The Strike of 2006: Taking a day off to work

There were a couple of different articles out there about the suspension of the strike; I think this one in the Ann Arbor News “EMU faculty back in class,” sums it up pretty well. We did indeed go back to work today. Well, that sort of assumes that faculty actually stopped working entirely, I suppose. Also, channel 7 just reported that the DPS teachers were going to vote on a contract tomorrow.

It was a kind of weird, actually. It was striking (no pun intended) to me coming to campus because there were so many more students around today than there were yesterday. They had gotten the news. Generally, I think the mood was up-beat, at least early in the day. I don’t know how much work folks actually accomplished; I didn’t get much done, but then again, I wasn’t teaching today. I did spend some time meeting with some students, including one I had a few years ago who was coming back because he’s thinking about graduate school. He told me some great stories about teaching in China, mostly about how it was surprisingly boring.

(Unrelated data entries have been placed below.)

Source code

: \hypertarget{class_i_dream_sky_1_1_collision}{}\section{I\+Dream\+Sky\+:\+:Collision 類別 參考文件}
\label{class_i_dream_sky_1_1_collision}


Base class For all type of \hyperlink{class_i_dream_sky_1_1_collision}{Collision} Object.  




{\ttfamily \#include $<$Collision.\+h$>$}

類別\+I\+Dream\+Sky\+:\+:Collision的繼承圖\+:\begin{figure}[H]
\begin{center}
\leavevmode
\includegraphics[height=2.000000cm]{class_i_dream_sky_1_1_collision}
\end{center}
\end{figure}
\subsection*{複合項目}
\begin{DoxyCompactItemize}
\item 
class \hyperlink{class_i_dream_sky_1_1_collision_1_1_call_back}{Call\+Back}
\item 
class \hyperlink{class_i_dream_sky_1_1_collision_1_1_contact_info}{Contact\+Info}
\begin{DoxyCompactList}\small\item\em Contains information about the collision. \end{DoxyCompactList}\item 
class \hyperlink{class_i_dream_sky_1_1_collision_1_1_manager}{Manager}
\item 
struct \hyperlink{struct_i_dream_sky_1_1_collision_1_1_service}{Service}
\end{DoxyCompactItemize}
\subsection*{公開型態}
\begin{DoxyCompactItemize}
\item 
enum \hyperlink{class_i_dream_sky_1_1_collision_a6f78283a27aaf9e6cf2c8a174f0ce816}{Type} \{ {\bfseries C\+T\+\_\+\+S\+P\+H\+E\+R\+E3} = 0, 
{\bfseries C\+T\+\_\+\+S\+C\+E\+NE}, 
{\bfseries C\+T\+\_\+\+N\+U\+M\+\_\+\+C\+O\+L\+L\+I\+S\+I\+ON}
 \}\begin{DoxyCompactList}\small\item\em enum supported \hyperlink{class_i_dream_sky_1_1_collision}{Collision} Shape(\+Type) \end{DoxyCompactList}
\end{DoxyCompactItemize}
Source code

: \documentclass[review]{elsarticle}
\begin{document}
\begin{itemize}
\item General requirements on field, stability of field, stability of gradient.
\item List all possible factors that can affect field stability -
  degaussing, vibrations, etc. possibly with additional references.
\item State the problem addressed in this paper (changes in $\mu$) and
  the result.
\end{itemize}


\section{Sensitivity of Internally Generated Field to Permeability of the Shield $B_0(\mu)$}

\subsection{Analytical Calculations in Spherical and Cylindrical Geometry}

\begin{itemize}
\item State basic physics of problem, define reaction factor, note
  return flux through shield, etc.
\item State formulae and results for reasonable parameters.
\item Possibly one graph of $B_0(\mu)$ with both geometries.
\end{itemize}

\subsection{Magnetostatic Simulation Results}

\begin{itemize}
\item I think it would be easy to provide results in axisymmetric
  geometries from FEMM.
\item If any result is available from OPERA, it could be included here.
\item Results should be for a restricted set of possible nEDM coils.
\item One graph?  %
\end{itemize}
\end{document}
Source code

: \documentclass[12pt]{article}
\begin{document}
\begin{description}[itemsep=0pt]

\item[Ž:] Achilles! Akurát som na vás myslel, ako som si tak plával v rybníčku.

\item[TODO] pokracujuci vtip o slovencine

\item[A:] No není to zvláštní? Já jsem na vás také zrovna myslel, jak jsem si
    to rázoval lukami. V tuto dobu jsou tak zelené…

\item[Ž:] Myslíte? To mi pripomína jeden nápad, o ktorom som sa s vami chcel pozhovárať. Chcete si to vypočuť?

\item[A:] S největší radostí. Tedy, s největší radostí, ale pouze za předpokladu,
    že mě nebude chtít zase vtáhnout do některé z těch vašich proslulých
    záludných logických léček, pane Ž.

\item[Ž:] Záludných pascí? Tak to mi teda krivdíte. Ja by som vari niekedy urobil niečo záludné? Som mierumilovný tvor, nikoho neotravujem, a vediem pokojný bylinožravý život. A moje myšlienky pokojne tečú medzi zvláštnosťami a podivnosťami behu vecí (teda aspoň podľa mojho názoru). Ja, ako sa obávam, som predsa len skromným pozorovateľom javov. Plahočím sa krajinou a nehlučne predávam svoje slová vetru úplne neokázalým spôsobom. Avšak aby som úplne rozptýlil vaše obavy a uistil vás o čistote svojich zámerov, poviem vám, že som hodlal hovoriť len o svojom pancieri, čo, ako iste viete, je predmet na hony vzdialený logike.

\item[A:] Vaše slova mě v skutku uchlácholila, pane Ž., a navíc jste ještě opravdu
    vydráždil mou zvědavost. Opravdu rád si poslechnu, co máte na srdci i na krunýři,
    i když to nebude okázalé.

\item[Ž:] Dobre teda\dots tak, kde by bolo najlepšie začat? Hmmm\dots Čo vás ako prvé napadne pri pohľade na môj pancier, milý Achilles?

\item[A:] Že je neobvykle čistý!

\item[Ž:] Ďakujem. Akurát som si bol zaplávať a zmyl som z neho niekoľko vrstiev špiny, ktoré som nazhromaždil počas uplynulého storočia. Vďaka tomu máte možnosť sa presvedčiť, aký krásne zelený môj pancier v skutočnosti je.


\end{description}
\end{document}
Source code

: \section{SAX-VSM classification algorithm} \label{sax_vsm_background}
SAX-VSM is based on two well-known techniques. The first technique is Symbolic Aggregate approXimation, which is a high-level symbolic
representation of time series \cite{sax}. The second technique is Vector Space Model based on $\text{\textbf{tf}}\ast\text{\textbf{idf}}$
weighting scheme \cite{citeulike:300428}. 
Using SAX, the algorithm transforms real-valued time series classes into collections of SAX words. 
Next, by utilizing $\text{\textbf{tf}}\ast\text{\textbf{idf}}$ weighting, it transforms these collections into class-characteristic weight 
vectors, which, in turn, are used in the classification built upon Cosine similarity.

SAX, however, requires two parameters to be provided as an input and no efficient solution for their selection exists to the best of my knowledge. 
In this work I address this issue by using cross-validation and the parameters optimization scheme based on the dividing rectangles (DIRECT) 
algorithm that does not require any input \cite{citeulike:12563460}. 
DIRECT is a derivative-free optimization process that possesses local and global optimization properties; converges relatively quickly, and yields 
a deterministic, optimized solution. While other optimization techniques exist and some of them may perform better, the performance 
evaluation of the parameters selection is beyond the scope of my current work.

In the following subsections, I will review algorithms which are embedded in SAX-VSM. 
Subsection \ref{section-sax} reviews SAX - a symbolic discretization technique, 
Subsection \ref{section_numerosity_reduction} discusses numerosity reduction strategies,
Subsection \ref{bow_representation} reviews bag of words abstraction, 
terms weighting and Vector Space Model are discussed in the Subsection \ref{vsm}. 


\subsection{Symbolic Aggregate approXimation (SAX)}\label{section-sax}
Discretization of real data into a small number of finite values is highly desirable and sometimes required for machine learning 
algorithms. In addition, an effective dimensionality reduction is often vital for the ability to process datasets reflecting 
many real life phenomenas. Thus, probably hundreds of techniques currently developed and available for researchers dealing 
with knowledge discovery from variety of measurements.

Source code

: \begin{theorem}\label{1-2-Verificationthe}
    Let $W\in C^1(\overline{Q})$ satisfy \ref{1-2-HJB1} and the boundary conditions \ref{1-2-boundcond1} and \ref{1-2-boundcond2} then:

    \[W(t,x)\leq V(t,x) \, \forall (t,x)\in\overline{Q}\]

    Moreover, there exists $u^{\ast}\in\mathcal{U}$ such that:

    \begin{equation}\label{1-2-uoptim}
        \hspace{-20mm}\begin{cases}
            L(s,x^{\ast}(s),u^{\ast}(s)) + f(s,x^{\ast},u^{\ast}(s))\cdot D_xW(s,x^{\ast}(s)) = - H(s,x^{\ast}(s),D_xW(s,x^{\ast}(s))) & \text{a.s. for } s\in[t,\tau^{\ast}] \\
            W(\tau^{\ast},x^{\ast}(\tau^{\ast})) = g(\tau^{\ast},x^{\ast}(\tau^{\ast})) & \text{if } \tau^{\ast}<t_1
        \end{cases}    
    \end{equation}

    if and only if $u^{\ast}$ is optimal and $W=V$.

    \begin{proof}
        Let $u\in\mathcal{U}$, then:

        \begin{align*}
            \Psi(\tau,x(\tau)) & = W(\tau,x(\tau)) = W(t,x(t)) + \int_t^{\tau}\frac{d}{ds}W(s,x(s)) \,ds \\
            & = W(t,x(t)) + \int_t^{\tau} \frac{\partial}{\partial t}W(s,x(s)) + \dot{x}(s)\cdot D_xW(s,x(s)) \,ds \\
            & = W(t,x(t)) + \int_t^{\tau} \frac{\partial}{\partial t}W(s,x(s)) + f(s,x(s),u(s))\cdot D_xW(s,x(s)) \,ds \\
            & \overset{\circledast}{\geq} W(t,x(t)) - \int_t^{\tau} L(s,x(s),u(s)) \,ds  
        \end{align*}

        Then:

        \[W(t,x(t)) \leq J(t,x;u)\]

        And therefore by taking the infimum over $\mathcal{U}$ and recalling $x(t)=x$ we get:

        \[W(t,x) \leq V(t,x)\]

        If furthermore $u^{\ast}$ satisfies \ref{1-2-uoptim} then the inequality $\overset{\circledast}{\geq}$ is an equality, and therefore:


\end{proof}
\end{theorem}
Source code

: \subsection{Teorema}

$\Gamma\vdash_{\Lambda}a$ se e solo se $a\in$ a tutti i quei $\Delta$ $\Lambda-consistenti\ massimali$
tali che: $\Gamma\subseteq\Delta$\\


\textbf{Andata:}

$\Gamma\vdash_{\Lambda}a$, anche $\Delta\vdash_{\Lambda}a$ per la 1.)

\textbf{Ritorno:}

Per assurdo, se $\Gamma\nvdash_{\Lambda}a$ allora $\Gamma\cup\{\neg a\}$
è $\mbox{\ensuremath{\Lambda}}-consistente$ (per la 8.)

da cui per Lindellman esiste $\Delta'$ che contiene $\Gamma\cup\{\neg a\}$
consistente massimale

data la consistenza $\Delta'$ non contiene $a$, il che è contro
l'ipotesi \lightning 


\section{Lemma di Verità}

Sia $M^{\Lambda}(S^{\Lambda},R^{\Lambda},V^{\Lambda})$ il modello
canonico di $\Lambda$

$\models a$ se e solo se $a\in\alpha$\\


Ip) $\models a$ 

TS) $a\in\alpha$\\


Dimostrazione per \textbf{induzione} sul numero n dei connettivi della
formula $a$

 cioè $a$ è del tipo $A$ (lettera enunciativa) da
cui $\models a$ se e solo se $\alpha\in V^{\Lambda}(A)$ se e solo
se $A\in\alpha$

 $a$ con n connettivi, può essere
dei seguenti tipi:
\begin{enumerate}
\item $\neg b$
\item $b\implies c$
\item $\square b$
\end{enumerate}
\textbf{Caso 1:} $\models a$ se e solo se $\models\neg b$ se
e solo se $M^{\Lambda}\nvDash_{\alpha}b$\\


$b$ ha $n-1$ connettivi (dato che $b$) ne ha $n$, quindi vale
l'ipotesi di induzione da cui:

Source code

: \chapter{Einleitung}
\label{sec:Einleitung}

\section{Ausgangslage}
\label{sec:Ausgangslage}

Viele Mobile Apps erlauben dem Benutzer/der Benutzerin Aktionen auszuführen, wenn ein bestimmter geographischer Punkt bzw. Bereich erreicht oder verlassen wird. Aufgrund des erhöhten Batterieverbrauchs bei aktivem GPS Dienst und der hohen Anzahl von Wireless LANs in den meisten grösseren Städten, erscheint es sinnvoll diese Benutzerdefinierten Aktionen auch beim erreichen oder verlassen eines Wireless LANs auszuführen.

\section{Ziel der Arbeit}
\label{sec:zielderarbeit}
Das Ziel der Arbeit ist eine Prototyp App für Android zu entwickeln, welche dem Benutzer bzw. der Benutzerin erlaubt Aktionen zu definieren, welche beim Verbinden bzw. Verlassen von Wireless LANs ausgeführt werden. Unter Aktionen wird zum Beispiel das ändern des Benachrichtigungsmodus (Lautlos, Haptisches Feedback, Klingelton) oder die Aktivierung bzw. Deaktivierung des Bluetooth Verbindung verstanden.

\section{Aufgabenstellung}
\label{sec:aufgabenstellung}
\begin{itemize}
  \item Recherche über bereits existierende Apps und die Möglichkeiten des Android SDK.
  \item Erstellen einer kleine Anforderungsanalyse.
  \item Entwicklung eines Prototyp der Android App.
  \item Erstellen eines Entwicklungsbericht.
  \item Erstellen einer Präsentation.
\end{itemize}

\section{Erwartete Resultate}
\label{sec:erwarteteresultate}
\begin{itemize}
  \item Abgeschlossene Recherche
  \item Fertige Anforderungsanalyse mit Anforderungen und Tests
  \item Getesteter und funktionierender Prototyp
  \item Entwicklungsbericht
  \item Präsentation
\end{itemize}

But I still have this overwhelming feeling of being sooo very far behind. These last two weeks have felt like two months, what with all the stress, the craziness, the lack of sleep, the “all strike all the time,” etc. You can’t move from that mental place back to the “now I’m a college professor again” in just a day. I want to/need to make a “to do” list, but I’m kind of scared to make that list.

And then there’s the whole disturbing possibility that we might actually be back on strike tomorrow. The news that started trickling out of the union office in the afternoon was not encouraging. Now remember, these messages came in the afternoon, and there’s plenty of time between then (and now) and tomorrow morning. But I would have felt a lot better had the updates from the union been something like “oh, we’re so close!”

You know, Bunsis said in a couple of different forums (the newspaper, radio, in meetings, etc.) that if we could get back to the bargaining table, we could have a deal in 24 hours. I have no doubt that the administration’s team (especially their attorney) is doing what they can to make that impossible. But I think the union needs to continue to take the high-ground, be the grown-up, and make a deal.

And you know what? I think that the folks at the table for the union need to keep the bigger picture in mind. Faculty and students alike need to get on with the school year (not to mention our lives), and I think we need to get on to the conversation about the future of this institution. And of where we want/need to take the union.